In a busy week, one of the more interesting announcements was an intention to float notice from Foresight Sustainable Forestry Company. The company hopes to raise £200m and invest that in UK forestry assets. It thinks it can generate rolling annual returns of 5% above inflation (as measured by CPI) once it has got its IPO proceeds invested. It has a seed (not an intentional joke) portfolio valued at £130m and a £125m pipeline behind that. This gives the manager confidence that £200m could be deployed in full within 12 months.
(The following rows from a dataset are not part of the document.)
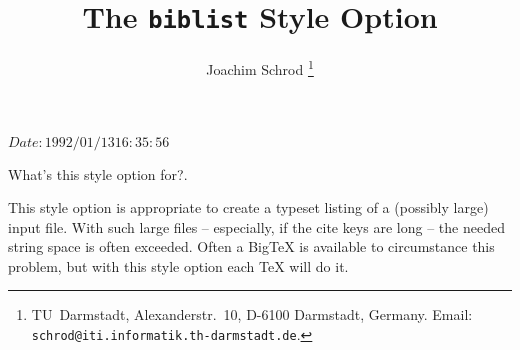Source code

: 
%
%


%
%
%
%
%






\pagestyle{plain}

\newdimen\examplewidth


\nofiles		%





\title{The {\tt biblist\/} Style Option}
\author{%
   Joachim Schrod%
   \thanks{%
      TU~Darmstadt, Alexanderstr.~10, D-6100 Darmstadt, Germany.\newline
      Email: {\tt schrod@iti.informatik.th-darmstadt.de}.%
      }%
   }
\RCSdate $Date: 1992/01/13 16:35:56 $

\maketitle



\chap What's this style option for?.

This style option is appropriate to create a typeset listing of a
(possibly large) \BibTeX{} input file. With such large files --
especially, if the cite keys are long -- the needed string space is
often exceeded. Often a Big\TeX{} is available to circumstance this
problem, but with this style option each \TeX{} will do it.

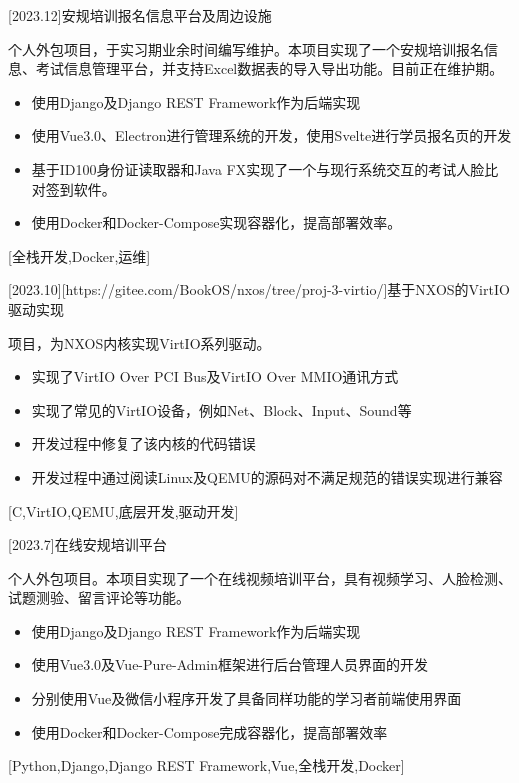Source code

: \documentclass[zh]{resume}
\begin{document}
\begin {projects}
	[2023.12]{安规培训报名信息平台及周边设施}{
		个人外包项目，于实习期业余时间编写维护。本项目实现了一个安规培训报名信息、考试信息管理平台，并支持Excel数据表的导入导出功能。目前正在维护期。
		\begin{itemize}
			\item 使用Django及Django REST Framework作为后端实现
			\item 使用Vue3.0、Electron进行管理系统的开发，使用Svelte进行学员报名页的开发
			\item 基于ID100身份证读取器和Java FX实现了一个与现行系统交互的考试人脸比对签到软件。
			\item 使用Docker和Docker-Compose实现容器化，提高部署效率。
		\end{itemize}
	}[全栈开发,Docker,运维]

	[2023.10][https://gitee.com/BookOS/nxos/tree/proj-3-virtio/]{基于NXOS的VirtIO驱动实现}{
		项目，为NXOS内核实现VirtIO系列驱动。
		\begin{itemize}
			\item 实现了VirtIO Over PCI Bus及VirtIO Over MMIO通讯方式
			\item 实现了常见的VirtIO设备，例如Net、Block、Input、Sound等
			\item 开发过程中修复了该内核的代码错误
			\item 开发过程中通过阅读Linux及QEMU的源码对不满足规范的错误实现进行兼容
		\end{itemize}
	}[C,VirtIO,QEMU,底层开发,驱动开发]

	[2023.7]{在线安规培训平台}{
		个人外包项目。本项目实现了一个在线视频培训平台，具有视频学习、人脸检测、试题测验、留言评论等功能。
		\begin{itemize}
			\item 使用Django及Django REST Framework作为后端实现
			\item 使用Vue3.0及Vue-Pure-Admin框架进行后台管理人员界面的开发
			\item 分别使用Vue及微信小程序开发了具备同样功能的学习者前端使用界面
			\item 使用Docker和Docker-Compose完成容器化，提高部署效率
		\end{itemize}
	}[Python,Django,Django REST Framework,Vue,全栈开发,Docker]


\end{projects}
\end{document}
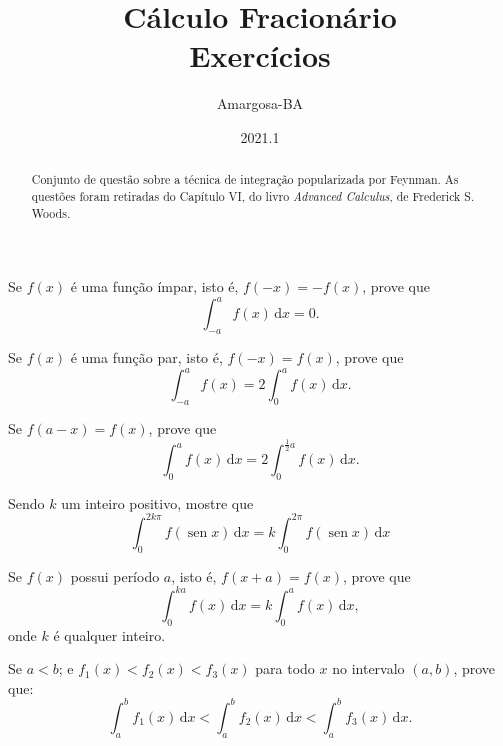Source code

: \documentclass[11pt, a5paper]{exam}
\title{\textbf{Cálculo Fracionário}\\ \textbf{Exercícios}}
\author{Amargosa-BA}
\date{2021.1}
\DeclareMathOperator{\sen}{sen}
\newcommand{\dd}{\,\mathrm{d}}
\begin{document}
%
\maketitle
%
%
\begin{abstract}
Conjunto de questão sobre a técnica de integração popularizada por Feynman.
As questões foram retiradas do Capítulo VI, do livro \textit{Advanced Calculus}, 
de Frederick S. Woods.
\end{abstract}
%
\begin{questions}
%

\question
Se $ f(x) $ é uma função ímpar, isto é, $ f(-x) = -f(x) $, prove que
\[
  \int_{-a}^{a} f(x) \dd{x} = 0. 
\] 

\question 
Se $ f(x) $ é uma função par, isto é, $ f(-x) = f(x) $, prove que
\[
  \int_{-a}^{a} f(x) = 2\int_{0}^{a} f(x) \dd x. 
\] 

\question 
Se $ f(a - x) = f(x) $, prove que
\[
  \int_{0}^{a} f(x) \dd{x} = 2 \int_{0}^{\frac{1}{2}a} f(x) \dd{x}.
\]

\question 
Sendo  $k$ um inteiro positivo, mostre que 
\[
  \int_{0}^{2k\pi} f(\sen{x}) \dd{x} = k \int_{0}^{2\pi}  f(\sen{x}) \dd{x}
\] 

\question 
Se $ f(x) $ possui período $ a $, isto é, $ f(x + a) = f(x) $, prove que
\[
  \int_{0}^{ka} f(x) \dd{x} = k \int_{0}^{a} f(x) \dd{x},
\]
onde $ k $ é qualquer inteiro.

\question 
Se $ a < b $; e $ f_1(x) < f_2(x) < f_3(x) $ para todo $ x $ no intervalo 
$ (a, b) $, prove que:
\[
  \int_{a}^{b} f_1(x) \dd{x} < \int_{a}^{b} f_2(x) \dd{x} < \int_{a}^{b} f_3(x) \dd{x}.
\]


\end{questions}
\end{document}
Don’t extrapolate from the past

We have been here before, but the track record wasn’t great. The AIC’s farming and forestry sub-sector currently has just one constituent – Cambium Global Timberland (TREE) – which has a market cap of £4m and trades on a 32% discount. It has been selling off its portfolio since 2014 after its NAV had plunged from £1 to 40p. Phaunos Timber Fund (PTF) was lost to a bid in September 2018 at 52 cents per share, well short of its $1 launch price.

UK focused

The Foresight fund is a different animal, however. The narrow focus on UK assets makes it a much simpler investment proposition. The UK market is said to be in structural imbalance – we import most of the timber we use – and we have far lower forest cover than the European average – probably thanks to the navy.

The argument for forestry investment is that your portfolio grows, literally. The weighted average age of the trees in the seed portfolio is 15 years. The Forestry Commission requires that at least 1% of the assets isn’t harvested (that’ll include the ancient woodland). The rest can be harvested and replanted, and the manager can try to time that to optimise the fund’s income.

Carbon sink

The real driver though is the need to tackle climate change. As Standard Life Investments Property Income’s recent announcement illustrates, there is new demand for forestry as a carbon offset. In addition, the UK Government is providing incentives for tree-planting. We wrote about the woodland carbon guarantee scheme in our last note on GCP Infrastructure (see page 9).

The seed portfolio is comprised of 29,000 acres, most of which (86%) is in Scotland. Just over half (52%) is in mature woodlands and, within that, there is about 200 acres of ancient woodland. About 29% is in afforestation projects and the remainder is a mix of the two. I think the tree-planting projects might be the element that spikes investors’ interests.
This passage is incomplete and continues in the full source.